OpenClaw Model Manager v1.5 🛠️

💰 Optimize Your API Costs: Route Simple Tasks to Cheaper Models.

Why pay $15/1M tokens for simple translations or summaries when you can pay $0.60/1M? That's a 25x price difference (96% savings) for suitable tasks.

🆕 NEW in v1.5:

  • Enhanced Integration with model-benchmarks for real-time AI intelligence
  • Improved Cost Calculations with latest pricing data
  • Better Task Classification with expanded routing patterns
  • Stability Improvements and bug fixes

🚀 Quick Start

# List models with real-time pricing
python3 skills/model-manager/manage_models.py list

# Get routing recommendations  
python3 skills/model-manager/manage_models.py plan "write a Python script"

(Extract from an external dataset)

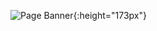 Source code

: ![Page Banner](../assets/img/svg/ghp-git-hub-pages-medmjorg-carbon-free-footprint-project-flammarion-got-tree-final-banner-1050-x-173.svg){:height="173px"}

# Configure OpenClaw for cost optimization
python3 skills/model-manager/manage_models.py enable cheap

🇨🇳 中文说明

💰 拒绝冤枉钱!自动路由高性价比模型,最高节省 96% Token 费用。

🆕 v1.5 新功能:

  • 智能数据源整合 — 配合 model-benchmarks 技能获取实时 AI 能力评测
  • 精准成本计算 — 基于最新价格数据的成本估算
  • 增强任务识别 — 更准确的任务类型分类和模型推荐
  • 稳定性提升 — 修复已知问题,提升运行可靠性

这个 Skill 能帮你:

  1. 即时比价:列出当前 OpenRouter 上的模型价格
  2. 智能配置:自动将简单任务路由给高性价比的小模型(如 GPT-4o-mini)
  3. 🆕 数据驱动推荐:结合 AI benchmark 数据提供最优模型建议
  4. 🧠 自我进化 (Self-Healing):如果便宜模型经常失败,系统会自动切换到更稳定的模型

⚙️ Core Functions

1️⃣ list - Real-Time Model Pricing

python3 manage_models.py list

Fetches current OpenRouter pricing and displays cost-effective options.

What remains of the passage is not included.